> Records from a data source
*** Block opens ***

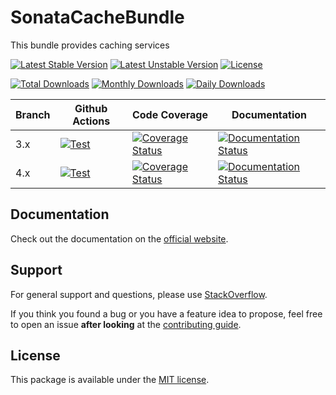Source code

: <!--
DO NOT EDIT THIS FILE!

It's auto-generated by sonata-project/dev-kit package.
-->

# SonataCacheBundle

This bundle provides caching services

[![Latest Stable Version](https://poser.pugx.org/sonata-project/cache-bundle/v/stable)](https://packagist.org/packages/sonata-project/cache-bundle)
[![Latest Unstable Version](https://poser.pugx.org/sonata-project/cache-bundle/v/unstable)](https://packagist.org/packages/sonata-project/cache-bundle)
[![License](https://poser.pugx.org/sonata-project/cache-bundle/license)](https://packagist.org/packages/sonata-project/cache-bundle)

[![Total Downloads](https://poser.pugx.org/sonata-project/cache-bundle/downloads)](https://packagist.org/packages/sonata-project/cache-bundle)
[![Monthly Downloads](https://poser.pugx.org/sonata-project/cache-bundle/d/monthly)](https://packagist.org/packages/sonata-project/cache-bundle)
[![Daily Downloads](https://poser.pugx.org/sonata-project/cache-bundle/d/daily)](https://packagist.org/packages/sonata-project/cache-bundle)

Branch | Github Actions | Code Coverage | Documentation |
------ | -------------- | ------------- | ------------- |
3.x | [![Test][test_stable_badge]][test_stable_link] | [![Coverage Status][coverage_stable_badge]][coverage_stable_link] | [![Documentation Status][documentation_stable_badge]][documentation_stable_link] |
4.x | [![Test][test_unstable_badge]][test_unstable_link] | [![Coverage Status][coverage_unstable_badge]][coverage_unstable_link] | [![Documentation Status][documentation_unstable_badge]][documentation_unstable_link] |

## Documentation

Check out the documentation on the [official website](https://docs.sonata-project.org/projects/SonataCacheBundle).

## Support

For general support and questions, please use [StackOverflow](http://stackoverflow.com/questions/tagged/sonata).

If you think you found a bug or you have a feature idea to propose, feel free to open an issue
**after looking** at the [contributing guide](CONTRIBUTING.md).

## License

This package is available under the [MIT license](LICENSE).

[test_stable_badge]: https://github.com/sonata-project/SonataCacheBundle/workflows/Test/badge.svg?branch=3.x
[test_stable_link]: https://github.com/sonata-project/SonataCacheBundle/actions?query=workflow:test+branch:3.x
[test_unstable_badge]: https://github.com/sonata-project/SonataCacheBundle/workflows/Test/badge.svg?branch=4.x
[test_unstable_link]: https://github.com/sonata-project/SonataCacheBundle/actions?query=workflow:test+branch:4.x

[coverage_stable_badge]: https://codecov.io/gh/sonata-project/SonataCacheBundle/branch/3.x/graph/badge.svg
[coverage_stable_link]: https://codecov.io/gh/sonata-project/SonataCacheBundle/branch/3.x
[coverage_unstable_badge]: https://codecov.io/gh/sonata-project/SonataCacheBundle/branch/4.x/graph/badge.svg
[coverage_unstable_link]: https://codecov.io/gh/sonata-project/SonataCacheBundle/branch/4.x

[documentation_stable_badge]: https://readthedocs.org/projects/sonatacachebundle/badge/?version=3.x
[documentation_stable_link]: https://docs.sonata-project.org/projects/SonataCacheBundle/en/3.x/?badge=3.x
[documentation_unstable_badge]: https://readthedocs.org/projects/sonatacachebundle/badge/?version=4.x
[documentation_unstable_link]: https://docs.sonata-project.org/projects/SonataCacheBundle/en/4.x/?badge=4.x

*** Block closes ***
*** Block opens ***

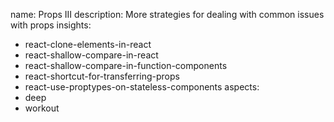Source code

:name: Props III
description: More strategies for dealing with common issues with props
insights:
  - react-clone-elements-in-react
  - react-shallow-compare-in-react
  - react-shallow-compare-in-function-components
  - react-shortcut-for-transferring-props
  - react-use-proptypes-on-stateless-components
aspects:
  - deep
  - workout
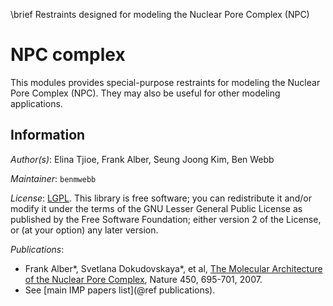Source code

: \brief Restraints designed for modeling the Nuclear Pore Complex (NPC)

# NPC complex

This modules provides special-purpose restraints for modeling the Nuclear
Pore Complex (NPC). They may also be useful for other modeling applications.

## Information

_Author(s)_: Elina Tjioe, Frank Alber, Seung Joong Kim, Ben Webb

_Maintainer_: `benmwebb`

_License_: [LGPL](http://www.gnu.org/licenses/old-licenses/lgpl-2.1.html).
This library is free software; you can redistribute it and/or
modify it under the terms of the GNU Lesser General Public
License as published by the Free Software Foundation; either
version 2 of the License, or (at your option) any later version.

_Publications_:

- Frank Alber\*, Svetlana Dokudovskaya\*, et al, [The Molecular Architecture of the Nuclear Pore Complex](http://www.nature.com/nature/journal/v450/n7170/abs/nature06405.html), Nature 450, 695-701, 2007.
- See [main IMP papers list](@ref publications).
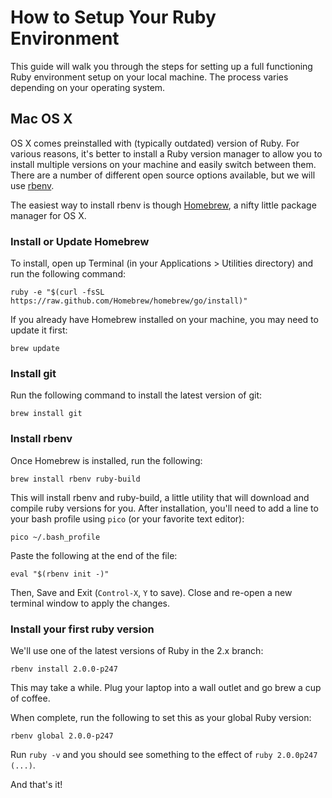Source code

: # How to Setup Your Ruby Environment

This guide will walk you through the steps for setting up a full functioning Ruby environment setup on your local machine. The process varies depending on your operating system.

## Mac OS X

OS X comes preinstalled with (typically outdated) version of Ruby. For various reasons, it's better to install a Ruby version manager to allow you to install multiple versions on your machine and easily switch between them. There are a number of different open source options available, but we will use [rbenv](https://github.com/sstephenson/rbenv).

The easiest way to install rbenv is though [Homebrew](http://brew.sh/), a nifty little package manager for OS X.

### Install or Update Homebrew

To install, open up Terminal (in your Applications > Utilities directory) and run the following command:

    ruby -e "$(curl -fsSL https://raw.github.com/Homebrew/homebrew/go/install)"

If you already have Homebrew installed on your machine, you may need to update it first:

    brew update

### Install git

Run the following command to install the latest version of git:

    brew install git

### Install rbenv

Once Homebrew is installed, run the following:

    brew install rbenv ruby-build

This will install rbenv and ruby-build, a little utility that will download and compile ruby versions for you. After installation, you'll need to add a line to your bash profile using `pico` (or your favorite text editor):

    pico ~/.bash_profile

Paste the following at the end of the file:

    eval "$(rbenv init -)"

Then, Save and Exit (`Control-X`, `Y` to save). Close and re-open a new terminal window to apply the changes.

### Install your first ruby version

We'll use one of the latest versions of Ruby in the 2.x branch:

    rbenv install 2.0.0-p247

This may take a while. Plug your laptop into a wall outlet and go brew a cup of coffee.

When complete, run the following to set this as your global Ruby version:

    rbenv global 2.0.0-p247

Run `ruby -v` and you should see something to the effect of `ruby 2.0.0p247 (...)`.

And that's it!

*** Block closes ***
*** Block opens ***

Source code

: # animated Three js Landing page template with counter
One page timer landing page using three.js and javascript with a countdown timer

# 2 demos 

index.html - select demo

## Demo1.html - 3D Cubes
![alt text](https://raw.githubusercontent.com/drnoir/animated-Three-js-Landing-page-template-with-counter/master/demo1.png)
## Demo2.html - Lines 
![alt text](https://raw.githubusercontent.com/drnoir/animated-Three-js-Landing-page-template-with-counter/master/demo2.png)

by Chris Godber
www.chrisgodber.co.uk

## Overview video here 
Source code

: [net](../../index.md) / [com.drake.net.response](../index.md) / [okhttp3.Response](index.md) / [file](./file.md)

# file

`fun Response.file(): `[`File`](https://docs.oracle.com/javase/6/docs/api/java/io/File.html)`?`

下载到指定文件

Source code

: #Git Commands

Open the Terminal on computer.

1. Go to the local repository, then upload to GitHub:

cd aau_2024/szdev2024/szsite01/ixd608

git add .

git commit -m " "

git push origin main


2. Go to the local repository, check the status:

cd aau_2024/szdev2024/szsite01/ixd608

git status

*** Block closes ***

> YOUR GOAL
Report the number of lines in the entries above that include the word "under" and add nothing to it.

> OUTPUT FOR THIS TASK
2